===== RECORD EXCERPTS =====

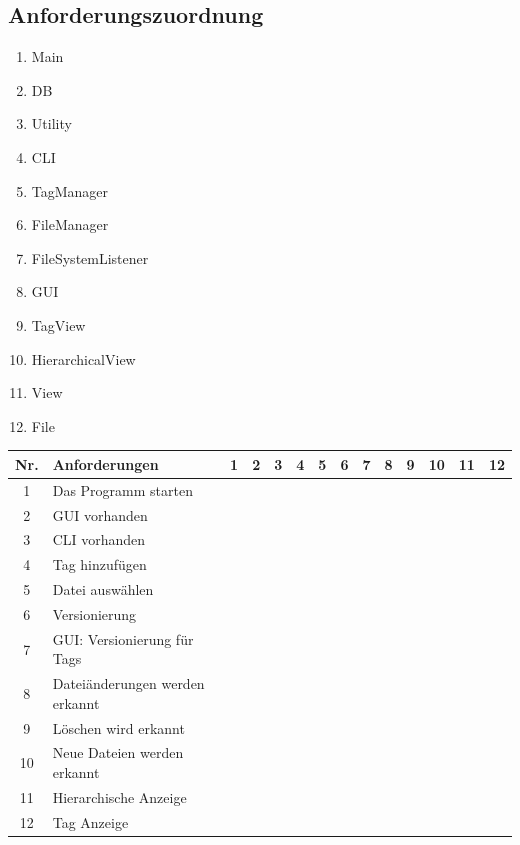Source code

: \documentclass[10pt,paper=a4,final]{scrartcl}
\begin{document}
\subsection{Anforderungszuordnung}
\begin{enumerate}
  \item Main
  \item DB
  \item Utility
  \item CLI
  \item TagManager
  \item FileManager
  \item FileSystemListener
  \item GUI
  \item TagView
  \item HierarchicalView
  \item View
  \item File
\end{enumerate}
\begin{tabularx}{\textwidth}{|c|X|c|c|c|c|c|c|c|c|c|c|c|c|}
  \hline
  \bf Nr. & \bf Anforderungen &\bf 1 &\bf 2 &\bf 3 &\bf 4 &\bf 5 &\bf 6 &\bf 7 &\bf 8 &\bf 9 &\bf 10 &\bf 11 &\bf 12 \\ \hline
  1 & Das Programm starten & \cellcolor[gray]{0.7} & & & & & & & & & & & \\ \hline
  2 & GUI vorhanden & & & & & & & & \cellcolor[gray]{0.7} &\cellcolor[gray]{0.7} &\cellcolor[gray]{0.7} &\cellcolor[gray]{0.7} & \\ \hline
  3 & CLI vorhanden & & & &\cellcolor[gray]{0.7} & & & & & & & & \\ \hline
  4 & Tag hinzuf\"ugen & & & &\cellcolor[gray]{0.7} &\cellcolor[gray]{0.7} & & & &\cellcolor[gray]{0.7} & & & \\ \hline
  5 & Datei ausw\"ahlen & & & & & & \cellcolor[gray]{0.7} & & & & & & \cellcolor[gray]{0.7} \\ \hline
  6 & Versionierung & & \cellcolor[gray]{0.7} & & & & \cellcolor[gray]{0.7} & \cellcolor[gray]{0.7} & & & & & \cellcolor[gray]{0.7} \\ \hline
  7 & GUI: Versionierung f\"ur Tags & & & & & & & & \cellcolor[gray]{0.7} & & & & \\ \hline
  8 & Datei\"anderungen werden erkannt & & & & & & & & \cellcolor[gray]{0.7} & & & & \\ \hline
  9 & L\"oschen wird erkannt & & & & & & & & \cellcolor[gray]{0.7} & & & & \\ \hline
  10 & Neue Dateien werden erkannt & & & & & & & & \cellcolor[gray]{0.7} & & & & \\ \hline
  11 & Hierarchische Anzeige & & & & & & & & & & & \cellcolor[gray]{0.7} & \\ \hline
  12 & Tag Anzeige & & & & & & & & & \cellcolor[gray]{0.7} & & & \\ \hline
\end{tabularx}
\end{document}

=====

**WHAT TO WORK ON**
Copy every record exactly, without the pictures.

**REPLY TO THE EXERCISE**
Source code

: \documentclass[10pt,paper=a4,final]{scrartcl}
\begin{document}
\subsection{Anforderungszuordnung}
\begin{enumerate}
  \item Main
  \item DB
  \item Utility
  \item CLI
  \item TagManager
  \item FileManager
  \item FileSystemListener
  \item GUI
  \item TagView
  \item HierarchicalView
  \item View
  \item File
\end{enumerate}
\begin{tabularx}{\textwidth}{|c|X|c|c|c|c|c|c|c|c|c|c|c|c|}
  \hline
  \bf Nr. & \bf Anforderungen &\bf 1 &\bf 2 &\bf 3 &\bf 4 &\bf 5 &\bf 6 &\bf 7 &\bf 8 &\bf 9 &\bf 10 &\bf 11 &\bf 12 \\ \hline
  1 & Das Programm starten & \cellcolor[gray]{0.7} & & & & & & & & & & & \\ \hline
  2 & GUI vorhanden & & & & & & & & \cellcolor[gray]{0.7} &\cellcolor[gray]{0.7} &\cellcolor[gray]{0.7} &\cellcolor[gray]{0.7} & \\ \hline
  3 & CLI vorhanden & & & &\cellcolor[gray]{0.7} & & & & & & & & \\ \hline
  4 & Tag hinzuf\"ugen & & & &\cellcolor[gray]{0.7} &\cellcolor[gray]{0.7} & & & &\cellcolor[gray]{0.7} & & & \\ \hline
  5 & Datei ausw\"ahlen & & & & & & \cellcolor[gray]{0.7} & & & & & & \cellcolor[gray]{0.7} \\ \hline
  6 & Versionierung & & \cellcolor[gray]{0.7} & & & & \cellcolor[gray]{0.7} & \cellcolor[gray]{0.7} & & & & & \cellcolor[gray]{0.7} \\ \hline
  7 & GUI: Versionierung f\"ur Tags & & & & & & & & \cellcolor[gray]{0.7} & & & & \\ \hline
  8 & Datei\"anderungen werden erkannt & & & & & & & & \cellcolor[gray]{0.7} & & & & \\ \hline
  9 & L\"oschen wird erkannt & & & & & & & & \cellcolor[gray]{0.7} & & & & \\ \hline
  10 & Neue Dateien werden erkannt & & & & & & & & \cellcolor[gray]{0.7} & & & & \\ \hline
  11 & Hierarchische Anzeige & & & & & & & & & & & \cellcolor[gray]{0.7} & \\ \hline
  12 & Tag Anzeige & & & & & & & & & \cellcolor[gray]{0.7} & & & \\ \hline
\end{tabularx}
\end{document}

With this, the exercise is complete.